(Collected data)
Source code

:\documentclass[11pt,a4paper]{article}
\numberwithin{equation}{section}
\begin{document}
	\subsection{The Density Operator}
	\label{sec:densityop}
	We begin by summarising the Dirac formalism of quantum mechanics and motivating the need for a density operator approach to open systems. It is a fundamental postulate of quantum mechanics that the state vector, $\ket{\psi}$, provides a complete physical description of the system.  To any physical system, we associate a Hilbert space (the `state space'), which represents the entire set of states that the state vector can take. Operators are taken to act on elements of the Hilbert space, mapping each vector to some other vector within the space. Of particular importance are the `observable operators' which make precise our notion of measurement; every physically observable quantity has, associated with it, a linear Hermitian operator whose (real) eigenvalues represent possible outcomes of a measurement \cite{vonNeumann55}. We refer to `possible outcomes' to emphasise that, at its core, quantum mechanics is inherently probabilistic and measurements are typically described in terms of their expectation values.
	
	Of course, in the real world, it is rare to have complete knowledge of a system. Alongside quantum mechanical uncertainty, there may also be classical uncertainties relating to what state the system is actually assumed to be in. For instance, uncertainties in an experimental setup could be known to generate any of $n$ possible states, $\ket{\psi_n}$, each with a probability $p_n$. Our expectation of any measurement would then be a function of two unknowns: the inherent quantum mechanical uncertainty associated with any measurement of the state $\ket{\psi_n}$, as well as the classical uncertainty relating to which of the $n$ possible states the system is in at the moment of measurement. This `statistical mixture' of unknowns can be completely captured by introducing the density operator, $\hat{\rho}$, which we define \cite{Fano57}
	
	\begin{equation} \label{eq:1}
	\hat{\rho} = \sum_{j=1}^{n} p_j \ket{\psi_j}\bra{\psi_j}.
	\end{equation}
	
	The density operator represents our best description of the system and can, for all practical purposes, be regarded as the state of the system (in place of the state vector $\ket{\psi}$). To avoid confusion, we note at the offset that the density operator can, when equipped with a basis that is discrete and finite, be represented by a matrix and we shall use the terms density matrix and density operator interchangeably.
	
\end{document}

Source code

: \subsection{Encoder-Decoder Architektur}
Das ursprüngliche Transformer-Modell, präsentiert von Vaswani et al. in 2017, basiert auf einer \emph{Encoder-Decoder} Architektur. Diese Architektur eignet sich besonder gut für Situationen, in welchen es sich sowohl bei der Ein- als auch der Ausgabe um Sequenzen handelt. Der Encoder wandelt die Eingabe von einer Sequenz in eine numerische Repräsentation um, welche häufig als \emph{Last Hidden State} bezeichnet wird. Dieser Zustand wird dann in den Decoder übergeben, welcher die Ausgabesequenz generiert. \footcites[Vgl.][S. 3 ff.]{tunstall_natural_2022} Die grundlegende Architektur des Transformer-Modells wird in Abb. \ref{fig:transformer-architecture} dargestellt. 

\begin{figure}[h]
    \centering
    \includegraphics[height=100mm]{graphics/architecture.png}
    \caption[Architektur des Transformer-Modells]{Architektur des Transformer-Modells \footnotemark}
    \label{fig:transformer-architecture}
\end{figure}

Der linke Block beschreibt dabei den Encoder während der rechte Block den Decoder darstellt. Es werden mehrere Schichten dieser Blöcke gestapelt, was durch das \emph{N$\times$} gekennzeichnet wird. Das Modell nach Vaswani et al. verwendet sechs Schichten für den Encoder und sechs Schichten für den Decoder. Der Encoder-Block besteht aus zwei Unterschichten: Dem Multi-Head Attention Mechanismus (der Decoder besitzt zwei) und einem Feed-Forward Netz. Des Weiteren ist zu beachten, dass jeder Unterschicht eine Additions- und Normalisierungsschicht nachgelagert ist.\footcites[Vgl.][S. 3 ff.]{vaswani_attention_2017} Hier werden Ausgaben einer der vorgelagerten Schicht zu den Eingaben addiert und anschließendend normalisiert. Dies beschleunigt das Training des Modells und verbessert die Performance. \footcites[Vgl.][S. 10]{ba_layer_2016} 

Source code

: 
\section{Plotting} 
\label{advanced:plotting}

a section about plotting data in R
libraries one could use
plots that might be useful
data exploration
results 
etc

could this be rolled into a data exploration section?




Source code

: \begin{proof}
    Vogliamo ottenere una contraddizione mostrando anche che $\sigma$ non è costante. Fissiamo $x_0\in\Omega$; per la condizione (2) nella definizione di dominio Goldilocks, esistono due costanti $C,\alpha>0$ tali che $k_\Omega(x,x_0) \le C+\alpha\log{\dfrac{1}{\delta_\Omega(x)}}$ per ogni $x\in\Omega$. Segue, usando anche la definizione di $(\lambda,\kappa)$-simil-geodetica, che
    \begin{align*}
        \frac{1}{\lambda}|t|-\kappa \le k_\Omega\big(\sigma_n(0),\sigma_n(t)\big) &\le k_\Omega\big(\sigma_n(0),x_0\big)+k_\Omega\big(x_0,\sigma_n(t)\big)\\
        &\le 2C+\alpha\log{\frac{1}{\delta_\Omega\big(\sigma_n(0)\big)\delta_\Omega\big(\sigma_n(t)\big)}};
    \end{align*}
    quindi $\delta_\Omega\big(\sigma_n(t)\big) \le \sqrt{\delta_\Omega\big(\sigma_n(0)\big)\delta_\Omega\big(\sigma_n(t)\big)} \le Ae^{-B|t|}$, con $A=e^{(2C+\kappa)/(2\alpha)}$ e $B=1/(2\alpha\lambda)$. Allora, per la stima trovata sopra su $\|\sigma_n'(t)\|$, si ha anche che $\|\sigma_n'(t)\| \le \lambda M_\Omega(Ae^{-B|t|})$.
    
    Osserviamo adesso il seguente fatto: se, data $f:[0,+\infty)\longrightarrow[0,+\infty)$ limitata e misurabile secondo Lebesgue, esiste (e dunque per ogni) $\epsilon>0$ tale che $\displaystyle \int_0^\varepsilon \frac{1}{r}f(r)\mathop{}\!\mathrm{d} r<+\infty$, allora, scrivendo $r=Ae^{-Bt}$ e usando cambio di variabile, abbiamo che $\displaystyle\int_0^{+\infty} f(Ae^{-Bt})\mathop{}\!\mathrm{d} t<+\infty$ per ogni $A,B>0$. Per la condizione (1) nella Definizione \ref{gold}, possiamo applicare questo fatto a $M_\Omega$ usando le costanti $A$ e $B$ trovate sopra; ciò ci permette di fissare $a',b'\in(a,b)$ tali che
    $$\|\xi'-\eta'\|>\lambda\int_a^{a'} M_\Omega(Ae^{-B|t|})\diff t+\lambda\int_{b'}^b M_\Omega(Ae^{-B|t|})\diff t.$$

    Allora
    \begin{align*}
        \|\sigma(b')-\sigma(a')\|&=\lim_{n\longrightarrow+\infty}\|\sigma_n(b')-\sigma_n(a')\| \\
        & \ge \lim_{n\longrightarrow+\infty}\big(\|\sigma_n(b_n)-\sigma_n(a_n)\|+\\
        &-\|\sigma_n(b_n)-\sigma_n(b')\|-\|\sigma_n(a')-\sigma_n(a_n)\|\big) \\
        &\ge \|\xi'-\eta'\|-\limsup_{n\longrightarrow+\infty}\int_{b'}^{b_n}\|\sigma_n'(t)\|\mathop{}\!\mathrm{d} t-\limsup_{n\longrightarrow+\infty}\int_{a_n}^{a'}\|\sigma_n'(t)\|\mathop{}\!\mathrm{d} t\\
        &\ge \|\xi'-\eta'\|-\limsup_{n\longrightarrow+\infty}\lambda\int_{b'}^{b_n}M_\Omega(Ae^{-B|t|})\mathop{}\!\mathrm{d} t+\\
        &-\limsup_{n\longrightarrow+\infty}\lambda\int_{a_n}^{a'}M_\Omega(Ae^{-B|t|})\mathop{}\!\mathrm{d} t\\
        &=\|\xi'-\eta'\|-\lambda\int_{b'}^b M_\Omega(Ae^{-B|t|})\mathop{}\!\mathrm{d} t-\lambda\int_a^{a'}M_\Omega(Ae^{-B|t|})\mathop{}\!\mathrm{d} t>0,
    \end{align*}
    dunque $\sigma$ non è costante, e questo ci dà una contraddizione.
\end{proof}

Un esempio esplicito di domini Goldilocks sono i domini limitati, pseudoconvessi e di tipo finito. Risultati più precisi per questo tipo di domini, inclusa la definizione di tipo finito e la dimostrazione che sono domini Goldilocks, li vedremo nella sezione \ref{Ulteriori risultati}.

**Task to carry out**
Select every line in the records above that contains the word "costante".

**Reply to the task**
    Vogliamo ottenere una contraddizione mostrando anche che $\sigma$ non è costante. Fissiamo $x_0\in\Omega$; per la condizione (2) nella definizione di dominio Goldilocks, esistono due costanti $C,\alpha>0$ tali che $k_\Omega(x,x_0) \le C+\alpha\log{\dfrac{1}{\delta_\Omega(x)}}$ per ogni $x\in\Omega$. Segue, usando anche la definizione di $(\lambda,\kappa)$-simil-geodetica, che
    dunque $\sigma$ non è costante, e questo ci dà una contraddizione.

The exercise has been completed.